ULTIME DA TIM - ENTRO FINE ANNO ELLIOTT VUOLE USCIRE CON PLUSVALENZA E IL COMPITO DEL PRESIDENTE FULVIO CONTI SARÀ QUELLO DI MEDIARE CON LA CDP LA CESSIONE DELLA RETE (IL TITOLO SALE IL FONDO USA VENDE), PER FONDERLA CON OPEN FIBER - LATO SCONFITTI: I PIANI DI BOLLORÉ E LE FERITE DI BERNABÉ, RIMASTO FERMO AL PATTO DEL NAZARENO…
DAGONEWS
Ultime da Tim. Il fondo Elliott ha definito i target price per l’uscita, che vorrebbe realizzare nell’arco di 6-12 mesi. Sarà un’operazione graduale, a seconda delle plusvalenze sui singoli pacchetti di azioni: quelle comprate a 0,60 andranno vendute almeno a 0,80, quelle a 0,9 almeno a 1,05, e così via.
Il momento dell’uscita dipende dall’operazione principale dei prossimi mesi, ovvero la separazione della rete. Il presidente Fulvio Conti (ex Enel) è stato scelto proprio per questo: mediare con la Cassa depositi e prestiti la vendita della Rete (il titolo sakirebbe e il fondo Usa venderebbe con plusvalenza la sua quota).
Conflitto di interessi: CDP è allo stesso tempo azionista Tim e principale rivale con la sua partecipata Open Fiber, dove Enel è l’azionista più importante. Sarà ovviamente Cdp a doversi far carico della rete, fondendola poi con Open Fiber e inserendola nella stessa società che già controlla le reti del gas e dell’elettricità.
A quale prezzo Tim riuscirà a massimizzare con l’infrastruttura? Questo è il grande arcano. L’amministratore delegato Amos Genish e i suoi collaboratori hanno tempo fino alla fine dell’anno per capire come venderla e a che prezzo.

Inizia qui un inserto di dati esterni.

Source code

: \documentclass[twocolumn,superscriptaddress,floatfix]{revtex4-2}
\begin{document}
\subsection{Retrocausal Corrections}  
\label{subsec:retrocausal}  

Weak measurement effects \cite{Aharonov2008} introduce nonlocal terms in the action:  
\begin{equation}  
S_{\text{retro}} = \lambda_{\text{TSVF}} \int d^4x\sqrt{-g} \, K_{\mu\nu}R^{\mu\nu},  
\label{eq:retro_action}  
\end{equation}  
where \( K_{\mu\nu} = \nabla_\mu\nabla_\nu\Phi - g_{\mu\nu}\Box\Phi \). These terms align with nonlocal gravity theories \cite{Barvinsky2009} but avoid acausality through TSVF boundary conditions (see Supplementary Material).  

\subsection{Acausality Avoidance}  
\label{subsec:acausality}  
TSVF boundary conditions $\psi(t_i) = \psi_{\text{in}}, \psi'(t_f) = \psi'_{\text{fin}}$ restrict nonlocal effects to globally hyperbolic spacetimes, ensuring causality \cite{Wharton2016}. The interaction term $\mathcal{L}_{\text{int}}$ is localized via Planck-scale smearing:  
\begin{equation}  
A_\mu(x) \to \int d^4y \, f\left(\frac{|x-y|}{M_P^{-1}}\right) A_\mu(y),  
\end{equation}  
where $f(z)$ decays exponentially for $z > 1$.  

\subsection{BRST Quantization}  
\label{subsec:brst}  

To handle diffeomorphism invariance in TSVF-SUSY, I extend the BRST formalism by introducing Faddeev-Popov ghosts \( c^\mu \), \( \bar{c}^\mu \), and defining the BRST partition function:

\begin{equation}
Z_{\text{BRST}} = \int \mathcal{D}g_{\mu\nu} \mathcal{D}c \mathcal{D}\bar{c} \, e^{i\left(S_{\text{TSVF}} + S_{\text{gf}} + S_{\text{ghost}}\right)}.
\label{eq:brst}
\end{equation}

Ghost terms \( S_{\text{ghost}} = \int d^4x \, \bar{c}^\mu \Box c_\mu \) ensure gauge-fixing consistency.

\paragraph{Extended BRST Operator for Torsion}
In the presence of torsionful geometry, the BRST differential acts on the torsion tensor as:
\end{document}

Bolloré e Vivendi si stanno leccando le ferite e anche loro stanno prendendo tempo: i 4 miliardi investiti in Tim vanno recuperati, in tutto o in massima parte, e pure lui osserverà con molta attenzione i corsi borsistici del titolo: semmai tornerà sui livelli redditizi, potrebbe rapidamente mollare la compagnia telefonica.
In tal caso, il bretone sarebbe tentato di smobilitare tutte le sue attività italiane, da Mediaset a Mediobanca: da queste parti gli restano pochi amici e pochissime coperture politiche, e si è stufato di prendere schiaffi, spendere milioni in avvocati e vedere i suoi asset minacciati da authority e politici ostili.
L’altro sconfitto, Franco Bernabè, era rimasto fermo al patto del Nazareno. In grande spolvero quando faceva da tramite tra Renzi e Gianni Letta, con la sconfitta di Pd e Forza Italia alle elezioni del 4 marzo ha visto le sue quotazioni deteriorarsi in poche settimane.